Blood glucose control is a crucial part of managing diabetes, allowing patients to properly time their insulin injections. The long-term consequences of inadequate glucose control can be severe: adult blindness, amputations, kidney failure, and nerve damage. Regularly monitoring the body’s glucose levels can significantly decrease the likelihood of a patient developing these complications. Unfortunately, the standard testing method, which entails stabbing one’s finger with a lancet every few hours, doesn’t exactly entice patients to comply.
The industry is now moving toward developing needle-free transdermal continuous glucose monitoring (tCGM) systems that increase patient compliance and allow patients to better monitor their diabetes—an innovation that Dr. Patrick Mooney, CEO of Echo Therapeutics (ECTE), calls the “Holy Grail” of diabetes management. Echo Therapeutics of Franklin, Mass., has developed the Symphony tCGM System, a needle-free, wireless system that allows patients to painlessly and accurately monitor their blood glucose levels around the clock. The Symphony System incorporates a patented feedback mechanism for optimal skin permeation control and a non-invasive, continuous transdermal glucose biosensor. The skin permeation device, called Prelude, removes the outermost layer of skin painlessly in approximately three to five seconds, allowing the biosensor to read glucose levels through the remaining layers of skin.
Prelude can also be used for transdermal drug delivery. Last month, Echo signed a license agreement with Ferndale Pharma Group that allows Ferndale to distribute the Prelude Skin Prep System for needle-free preparation of the skin prior to the application of topical 4% lidocaine cream for patients undergoing medical procedures.
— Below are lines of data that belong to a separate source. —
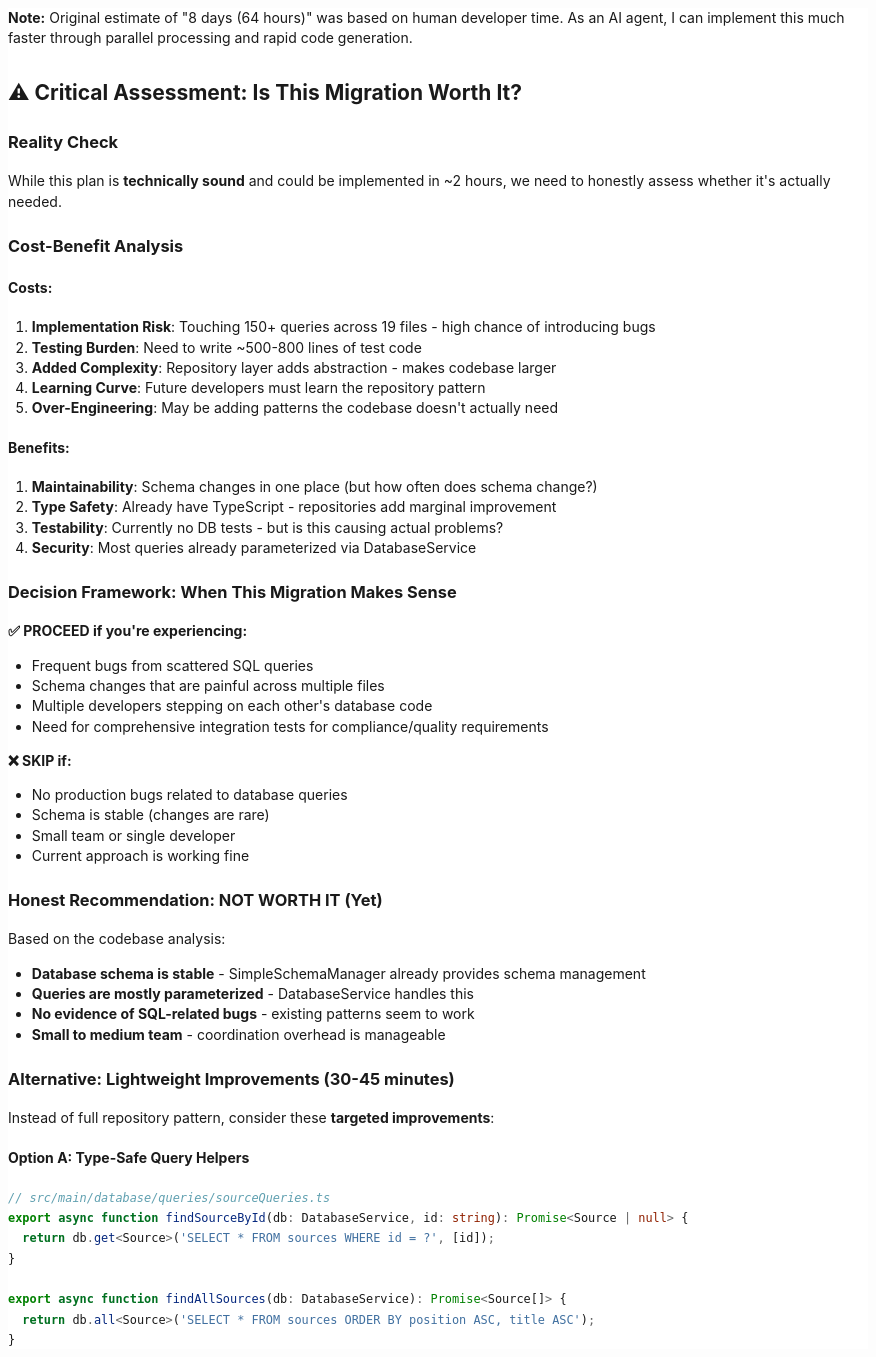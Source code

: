 **Note:** Original estimate of "8 days (64 hours)" was based on human developer time. As an AI agent, I can implement this much faster through parallel processing and rapid code generation.

## ⚠️ Critical Assessment: Is This Migration Worth It?

### Reality Check

While this plan is **technically sound** and could be implemented in ~2 hours, we need to honestly assess whether it's actually needed.

### Cost-Benefit Analysis

#### **Costs:**
1. **Implementation Risk**: Touching 150+ queries across 19 files - high chance of introducing bugs
2. **Testing Burden**: Need to write ~500-800 lines of test code
3. **Added Complexity**: Repository layer adds abstraction - makes codebase larger
4. **Learning Curve**: Future developers must learn the repository pattern
5. **Over-Engineering**: May be adding patterns the codebase doesn't actually need

#### **Benefits:**
1. **Maintainability**: Schema changes in one place (but how often does schema change?)
2. **Type Safety**: Already have TypeScript - repositories add marginal improvement
3. **Testability**: Currently no DB tests - but is this causing actual problems?
4. **Security**: Most queries already parameterized via DatabaseService

### Decision Framework: When This Migration Makes Sense

**✅ PROCEED if you're experiencing:**
- Frequent bugs from scattered SQL queries
- Schema changes that are painful across multiple files
- Multiple developers stepping on each other's database code
- Need for comprehensive integration tests for compliance/quality requirements

**❌ SKIP if:**
- No production bugs related to database queries
- Schema is stable (changes are rare)
- Small team or single developer
- Current approach is working fine

### **Honest Recommendation: NOT WORTH IT (Yet)**

Based on the codebase analysis:
- **Database schema is stable** - SimpleSchemaManager already provides schema management
- **Queries are mostly parameterized** - DatabaseService handles this
- **No evidence of SQL-related bugs** - existing patterns seem to work
- **Small to medium team** - coordination overhead is manageable

### Alternative: Lightweight Improvements (30-45 minutes)

Instead of full repository pattern, consider these **targeted improvements**:

#### Option A: Type-Safe Query Helpers
```typescript
// src/main/database/queries/sourceQueries.ts
export async function findSourceById(db: DatabaseService, id: string): Promise<Source | null> {
  return db.get<Source>('SELECT * FROM sources WHERE id = ?', [id]);
}

export async function findAllSources(db: DatabaseService): Promise<Source[]> {
  return db.all<Source>('SELECT * FROM sources ORDER BY position ASC, title ASC');
}
```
Prelude can deliver lidocaine in approximately 2 minutes, compared to 30 minutes for Ferndale’s method.
Echo recently announced its second deal in less than three weeks. The company has signed a license agreement with Handok Pharmaceuticals, the largest diabetes care-focused pharmaceutical company in South Korea. Both companies believe that the agreement will allow for significant opportunities in South Korea’s rapidly expanding glucose-monitoring market.
Echo believes that it will gain its first FDA approval next year in the hospital critical care market, which will allow the company to be “first-to-market” in hospitals with a needle-free continuous glucose monitor.
Dr. Mooney is optimistic about the future of Echo Therapeutics and the Symphony System, which has undergone six positive clinical trials. He believes that the recent agreements validate what Echo is doing in the way of transdermal drug delivery and glucose measurement. “There is clear traction with the technology,” Mooney says.